Amplify-js: Can't upload images from my javascript app to Storage setup via the CLI

Hi @PeteDuncanson did you run amplify push after updating the storage configuration? And are you able to perform other authenticated actions (such as accessing your API) through the JS library?

Hey @edwardfoyle :)

Did I push: Yes
Can I hit the API via my code: Yes

Came back to this one today and still getting 403 Forbidden. Any pointers on what I can check or what I might be doing wrong? Feels very much like I'm stuck on this one. I could go poking around manually in the permissions in the console but I don't understand why its not just working out of the box and don't want to use any manual setup steps ("infra as code for the win" right?)

Hey @PeteDuncanson I'll try to repro this today. In the meantime, can you open up the 403 response in the network tab of the dev tools in your browser and see if there's any helpful information in the error response?

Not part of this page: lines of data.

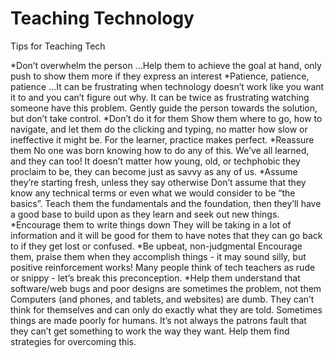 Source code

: # Teaching Technology

Tips for Teaching Tech

*Don’t overwhelm the person
 ...Help them to achieve the goal at hand, only push to show them more if they express an interest
*Patience, patience, patience
 ...It can be frustrating when technology doesn’t work like you want it to and you can’t figure out why. It can be twice as frustrating watching someone have this problem. Gently guide the person towards the solution, but don’t take control.
*Don’t do it for them
  Show them where to go, how to navigate, and let them do the clicking and typing, no matter how slow or ineffective it might be. For the learner, practice makes perfect.
*Reassure them
  No one was born knowing how to do any of this. We’ve all learned, and they can too! It doesn’t matter how young, old, or techphobic they proclaim to be, they can become just as savvy as any of us.
*Assume they’re starting fresh, unless they say otherwise
Don’t assume that they know any technical terms or even what we would consider to be “the basics”. Teach them the fundamentals and the foundation, then they’ll have a good base to build upon as they learn and seek out new things.
*Encourage them to write things down
  They will be taking in a lot of information and it will be good for them to have notes that they can go back to if they get lost or confused. 
*Be upbeat, non-judgmental
  Encourage them, praise them when they accomplish things - it may sound silly, but positive reinforcement works! Many people think of tech teachers as rude or snippy - let’s break this preconception. 
*Help them understand that software/web bugs and poor designs are sometimes the problem, not them
	Computers (and phones, and tablets, and websites) are dumb. They can’t think for themselves and can only do exactly what they are told. Sometimes things are made poorly for humans. It’s not always the patrons fault that they can’t get something to work the way they want. Help them find strategies for overcoming this.



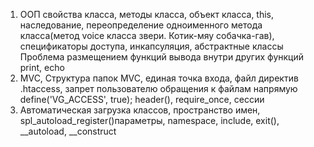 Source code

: 1. ООП
   свойства класса, методы класса, объект класса, this, наследование, переопределение одноименного метода класса(метод voice класса звери. Котик-мяу собачка-гав), спецификаторы доступа, инкапсуляция, абстрактные классы
   Проблема размещением функций вывода внутри других функций print, echo
2. MVC, Структура папок MVC, единая точка входа, файл директив .htaccess, запрет пользователю обращения к файлам напрямую define('VG_ACCESS', true); header(), require_once, сессии
3. Автоматическая загрузка классов, пространство имен, spl_autoload_register()параметры, namespace, include, exit(), __autoload, __construct
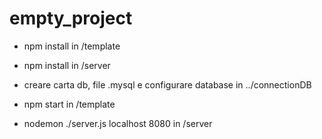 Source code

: # empty_project

- npm install in /template

- npm install in /server

- creare carta db, file .mysql e configurare database in ../connectionDB


- npm start in /template

- nodemon ./server.js localhost 8080 in /server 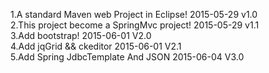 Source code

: 1.A standard Maven web Project  in Eclipse! 2015-05-29  v1.0  </br>
2.This project become a SpringMvc project!  2015-05-29  v1.1  </br>
3.Add bootstrap!                            2015-06-01  V2.0  </br>
4.Add jqGrid && ckeditor                    2015-06-01  V2.1  </br>
5.Add Spring JdbcTemplate And JSON          2015-06-04  V3.0  </br>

@PeteDuncanson so far I haven't been able to repro this. Make sure that the browser session you are testing in has valid credentials (retrieved using Auth.signIn(username, password)). If I logged out, then I got a 403 (as expected).

It seems like the CLI is provisioning the storage resource correctly so I'm going to transfer this to the JS repo where they can hopefully determine if it's a client-side issue

Hey @edwardfoyle thanks for looking at this. I'm using Google to login with, the fact I'm seeing my back office makes me think I'm logged in as the API is secured in the same way? Could I be missing something in the wiring up of the login or something?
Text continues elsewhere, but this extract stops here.